* **Task requirements**:
The expected output is every entry, copied exactly.

* **Records from a dataset**:
*** Block opens ***
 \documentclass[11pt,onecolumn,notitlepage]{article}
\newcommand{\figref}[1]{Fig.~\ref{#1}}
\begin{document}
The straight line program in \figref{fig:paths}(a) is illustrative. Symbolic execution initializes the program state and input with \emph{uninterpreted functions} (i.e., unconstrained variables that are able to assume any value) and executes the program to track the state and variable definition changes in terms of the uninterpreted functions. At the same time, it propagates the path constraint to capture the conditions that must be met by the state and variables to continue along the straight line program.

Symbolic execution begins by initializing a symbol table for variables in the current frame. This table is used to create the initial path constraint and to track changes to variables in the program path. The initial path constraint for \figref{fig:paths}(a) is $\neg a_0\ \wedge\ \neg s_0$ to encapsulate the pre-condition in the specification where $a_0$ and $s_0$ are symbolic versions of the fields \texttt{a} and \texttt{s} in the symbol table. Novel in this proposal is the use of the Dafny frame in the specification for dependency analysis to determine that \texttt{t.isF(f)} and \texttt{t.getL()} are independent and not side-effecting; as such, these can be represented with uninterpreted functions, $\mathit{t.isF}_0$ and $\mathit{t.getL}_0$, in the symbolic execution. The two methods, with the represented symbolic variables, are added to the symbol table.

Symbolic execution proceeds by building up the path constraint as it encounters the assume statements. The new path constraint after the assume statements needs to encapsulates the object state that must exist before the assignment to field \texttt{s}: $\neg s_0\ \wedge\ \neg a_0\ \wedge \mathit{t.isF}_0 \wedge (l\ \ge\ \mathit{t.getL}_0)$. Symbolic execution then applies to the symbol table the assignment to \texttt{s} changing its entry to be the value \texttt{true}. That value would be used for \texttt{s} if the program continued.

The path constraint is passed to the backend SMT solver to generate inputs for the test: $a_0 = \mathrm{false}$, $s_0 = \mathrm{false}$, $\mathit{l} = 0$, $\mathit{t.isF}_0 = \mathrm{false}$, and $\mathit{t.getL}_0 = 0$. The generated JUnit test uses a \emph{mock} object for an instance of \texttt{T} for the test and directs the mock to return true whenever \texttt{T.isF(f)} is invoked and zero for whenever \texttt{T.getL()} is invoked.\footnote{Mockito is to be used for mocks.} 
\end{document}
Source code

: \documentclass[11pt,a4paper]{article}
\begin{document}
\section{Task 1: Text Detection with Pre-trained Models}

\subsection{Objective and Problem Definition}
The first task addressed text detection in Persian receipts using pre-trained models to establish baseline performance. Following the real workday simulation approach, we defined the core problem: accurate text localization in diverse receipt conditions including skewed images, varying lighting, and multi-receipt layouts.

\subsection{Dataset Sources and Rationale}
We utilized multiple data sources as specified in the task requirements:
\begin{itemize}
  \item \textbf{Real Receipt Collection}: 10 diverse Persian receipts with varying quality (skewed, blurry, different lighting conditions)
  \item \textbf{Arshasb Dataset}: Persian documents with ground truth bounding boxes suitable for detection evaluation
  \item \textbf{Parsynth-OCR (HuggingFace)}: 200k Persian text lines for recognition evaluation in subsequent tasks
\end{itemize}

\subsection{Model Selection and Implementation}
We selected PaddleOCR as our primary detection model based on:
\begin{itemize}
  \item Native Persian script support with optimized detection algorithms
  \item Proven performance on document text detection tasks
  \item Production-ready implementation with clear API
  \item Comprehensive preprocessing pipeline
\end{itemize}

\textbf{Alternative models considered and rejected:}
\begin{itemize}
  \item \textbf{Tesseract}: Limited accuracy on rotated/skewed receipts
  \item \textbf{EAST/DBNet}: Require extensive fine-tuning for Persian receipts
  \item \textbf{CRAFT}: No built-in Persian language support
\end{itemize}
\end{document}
*** Block closes ***
* **Answer box**:
 \documentclass[11pt,onecolumn,notitlepage]{article}
\newcommand{\figref}[1]{Fig.~\ref{#1}}
\begin{document}
The straight line program in \figref{fig:paths}(a) is illustrative. Symbolic execution initializes the program state and input with \emph{uninterpreted functions} (i.e., unconstrained variables that are able to assume any value) and executes the program to track the state and variable definition changes in terms of the uninterpreted functions. At the same time, it propagates the path constraint to capture the conditions that must be met by the state and variables to continue along the straight line program.

Symbolic execution begins by initializing a symbol table for variables in the current frame. This table is used to create the initial path constraint and to track changes to variables in the program path. The initial path constraint for \figref{fig:paths}(a) is $\neg a_0\ \wedge\ \neg s_0$ to encapsulate the pre-condition in the specification where $a_0$ and $s_0$ are symbolic versions of the fields \texttt{a} and \texttt{s} in the symbol table. Novel in this proposal is the use of the Dafny frame in the specification for dependency analysis to determine that \texttt{t.isF(f)} and \texttt{t.getL()} are independent and not side-effecting; as such, these can be represented with uninterpreted functions, $\mathit{t.isF}_0$ and $\mathit{t.getL}_0$, in the symbolic execution. The two methods, with the represented symbolic variables, are added to the symbol table.

Symbolic execution proceeds by building up the path constraint as it encounters the assume statements. The new path constraint after the assume statements needs to encapsulates the object state that must exist before the assignment to field \texttt{s}: $\neg s_0\ \wedge\ \neg a_0\ \wedge \mathit{t.isF}_0 \wedge (l\ \ge\ \mathit{t.getL}_0)$. Symbolic execution then applies to the symbol table the assignment to \texttt{s} changing its entry to be the value \texttt{true}. That value would be used for \texttt{s} if the program continued.

The path constraint is passed to the backend SMT solver to generate inputs for the test: $a_0 = \mathrm{false}$, $s_0 = \mathrm{false}$, $\mathit{l} = 0$, $\mathit{t.isF}_0 = \mathrm{false}$, and $\mathit{t.getL}_0 = 0$. The generated JUnit test uses a \emph{mock} object for an instance of \texttt{T} for the test and directs the mock to return true whenever \texttt{T.isF(f)} is invoked and zero for whenever \texttt{T.getL()} is invoked.\footnote{Mockito is to be used for mocks.} 
\end{document}
Source code

: \documentclass[11pt,a4paper]{article}
\begin{document}
\section{Task 1: Text Detection with Pre-trained Models}

\subsection{Objective and Problem Definition}
The first task addressed text detection in Persian receipts using pre-trained models to establish baseline performance. Following the real workday simulation approach, we defined the core problem: accurate text localization in diverse receipt conditions including skewed images, varying lighting, and multi-receipt layouts.

\subsection{Dataset Sources and Rationale}
We utilized multiple data sources as specified in the task requirements:
\begin{itemize}
  \item \textbf{Real Receipt Collection}: 10 diverse Persian receipts with varying quality (skewed, blurry, different lighting conditions)
  \item \textbf{Arshasb Dataset}: Persian documents with ground truth bounding boxes suitable for detection evaluation
  \item \textbf{Parsynth-OCR (HuggingFace)}: 200k Persian text lines for recognition evaluation in subsequent tasks
\end{itemize}

\subsection{Model Selection and Implementation}
We selected PaddleOCR as our primary detection model based on:
\begin{itemize}
  \item Native Persian script support with optimized detection algorithms
  \item Proven performance on document text detection tasks
  \item Production-ready implementation with clear API
  \item Comprehensive preprocessing pipeline
\end{itemize}

\textbf{Alternative models considered and rejected:}
\begin{itemize}
  \item \textbf{Tesseract}: Limited accuracy on rotated/skewed receipts
  \item \textbf{EAST/DBNet}: Require extensive fine-tuning for Persian receipts
  \item \textbf{CRAFT}: No built-in Persian language support
\end{itemize}
\end{document}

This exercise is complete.